A more pertinent concern is whether the spiritual dimension afforded Malik is wholly convincing. Aside from the ghostly appearances of his razor-blade victim Reyeb, in various states of combustion (odd, when Islam forbids cremation), the ability of Malik to prophecy certain events in his life through dreams is dealt with half-heartedly (essentially, one character calls him “a prophet” because he foresees a car accident involving a deer) and conflicts with the underlying existentialist theme of controlling one’s destiny. Furthermore, the images used by Audiard and Fontaine to convey this aspect of Malik's journey belong to a school of magic realism with which Audiard does not appear to be either familiar or comfortable: there is occasionally a faint echo of Bobby Sands’s “memory of birds” at the end of Steve McQueen's Hunger, which is not entirely comforting. The film’s gradual development of Malik’s understanding of where he truly belongs seems to have ultimately little to do with the metaphysical elements of the story and more to do with his sense of justice for the wrongs that have been done to him. The dream and ghost sequences seek to create a sense of spiritual contemplation, even meditation, which underscores Malik's conversion, but they succeed more forcefully as emotional and aesthetic respite from the pattern of violence and danger.

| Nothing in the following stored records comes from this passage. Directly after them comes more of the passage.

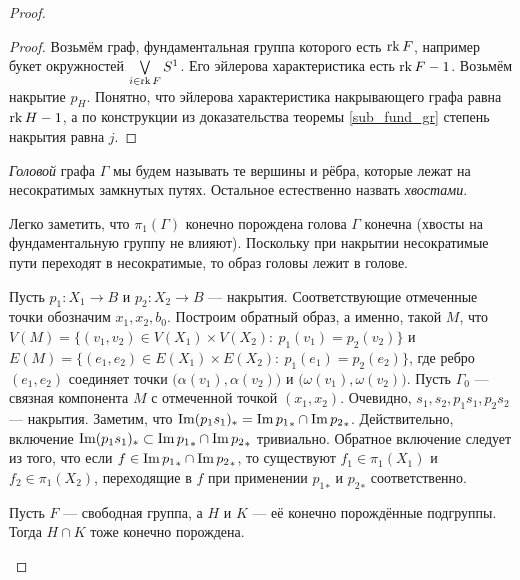 \documentclass[10pt,a4paper]{article}%
\begin{document}
\begin{proof}
\begin{proof} Возьмём граф, фундаментальная группа которого есть $\operatorname{rk} F$,
например букет окружностей $\bigvee\limits_{i\in\operatorname{rk} F}S^1$. Его
эйлерова характеристика есть $\operatorname{rk} F-1$. Возьмём накрытие $p_H$.
Понятно, что эйлерова характеристика накрывающего графа равна $\operatorname{rk}
H-1$, а по конструкции из доказательства теоремы \ref{sub_fund_gr}
степень накрытия равна $j$.\end{proof}

{\em Головой} графа $\Gamma$ мы будем называть
те вершины и рёбра, которые лежат на несократимых замкнутых путях.
Остальное естественно назвать {\em хвостами}.

Легко заметить, что $\pi_1(\Gamma)$ конечно порождена \ifif голова
$\Gamma$ конечна (хвосты на фундаментальную группу не влияют).
Поскольку при накрытии несократимые пути переходят в несократимые,
то образ головы лежит в голове.

\vskip-12pt  \hangindent=-24mm 
Пусть $p_1:X_1\to B$ и $p_2:X_2\to B$ --- накрытия.
Соответствующие отмеченные точки обозначим $x_1,x_2,b_0$. Построим
обратный образ, а именно, такой $M$, что $V(M)=\{(v_1,v_2)\in
V(X_1)\times V(X_2):~p_1(v_1)=p_2(v_2)\}$ и $E(M)=\{(e_1,e_2)\in
E(X_1)\times E(X_2):~p_1(e_1)=p_2(e_2)\}$, где ребро $(e_1,e_2)$
соединяет точки
$\big(\alpha(v_1),\alpha(v_2)\big)$\break\vskip-18pt
\vskip-5pt\noindent \hangindent=24mm
 и $\big(\omega(v_1),\omega(v_2)\big)$. Пусть
$\Gamma_0$
--- связная компонента $M$ с отмеченной точкой $(x_1,x_2)$.
Очевидно,  $s_1,s_2,p_1s_1,p_2s_2$ --- накрытия. Заметим, что
$\operatorname{Im}(p_1s_1)_*=\operatorname{Im}{p_1}_*\cap\operatorname{Im}{p_2}_*$. Действительно,
включение $\operatorname{Im}(p_1s_1)_*\subset\operatorname{Im}{p_1}_*\cap\operatorname{Im}{p_2}_*$
тривиально. Обратное включение следует из того, что если
$f\in\operatorname{Im}{p_1}_*\cap\operatorname{Im}{p_2}_*$, то существуют
$f_1\in\pi_1(X_1)$ и $f_2\in\pi_1(X_2)$, переходящие в $f$ при
применении ${p_1}_*$ и ${p_2}_*$ соответственно.

\begin{theorem}[Хаусон] Пусть
$F$ --- свободная группа, а $H$ и $K$ --- её конечно порождённые
подгруппы. Тогда $H\cap K$ тоже конечно порождена.
\end{theorem}


\end{proof}
\end{document}
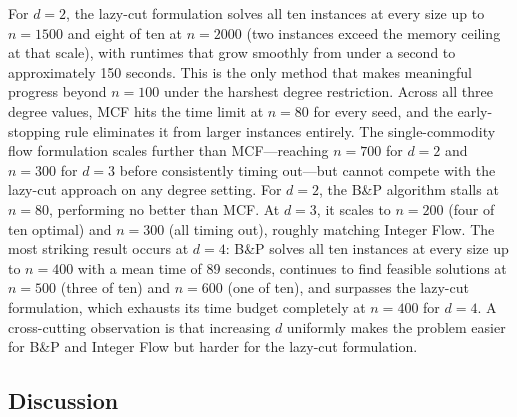 \documentclass[12pt]{article}
\begin{document}
For $d = 2$, the lazy-cut formulation solves all ten instances at every size up to $n = 1500$ and eight of ten at $n = 2000$ (two instances exceed the memory ceiling at that scale), with runtimes that grow smoothly from under a second to approximately 150 seconds. This is the only method that makes meaningful progress beyond $n = 100$ under the harshest degree restriction. Across all three degree values, MCF hits the time limit at $n = 80$ for every seed, and the early-stopping rule eliminates it from larger instances entirely. The single-commodity flow formulation scales further than MCF—reaching $n = 700$ for $d = 2$ and $n = 300$ for $d = 3$ before consistently timing out—but cannot compete with the lazy-cut approach on any degree setting. For $d = 2$, the B\&P algorithm stalls at $n = 80$, performing no better than MCF. At $d = 3$, it scales to $n = 200$ (four of ten optimal) and $n = 300$ (all timing out), roughly matching Integer Flow. The most striking result occurs at $d = 4$: B\&P solves all ten instances at every size up to $n = 400$ with a mean time of 89 seconds, continues to find feasible solutions at $n = 500$ (three of ten) and $n = 600$ (one of ten), and surpasses the lazy-cut formulation, which exhausts its time budget completely at $n = 400$ for $d = 4$. A cross-cutting observation is that increasing $d$ uniformly makes the problem easier for B\&P and Integer Flow but harder for the lazy-cut formulation.

\subsection{Discussion}
\end{document}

Rather, Audiard's greatest strength is in the build-up of suspense (scenes of brutality serve as a reminder of the fate that awaits Malik if he falters, they are not simply an end in themselves) together with the freshness and intensity of his direction of violent set-pieces. This is particularly palpable in a climactic hold-up towards the end, which by a combination of almost unbearable suspense and our wholesale immersion into Malik's predicament, outguns anything you will see in a Bourne movie. Tahar Rahim announces himself as a young actor of unusual magnetism, much as Vincent Cassel did in 1995 with La Haine, though it’s disturbing to think that however much he will now be solicited, he may never get another role as substantial as this one. Niels Arestrup, a regular Audiard actor taking the crepuscular role of Malik’s (tor)mentor, Luciani (which once upon a time might have been tailor-made for Jean Gabin), is terrifying.
Zooming in as tightly as possible on the man and his struggle, Audiard has honed in A Prophet the dramatic formula which consecrates all the success of his work—the film is less of a meditation on spirituality than a furnace of anger against the direction of French society. And if it succeeds best on the safer ground of the linear crime film (of which Papa Audiard knew a thing or two), then the overall impact of A Prophet is so strong that questions as to whether it fulfills its other ambitions are simply consumed in the flames.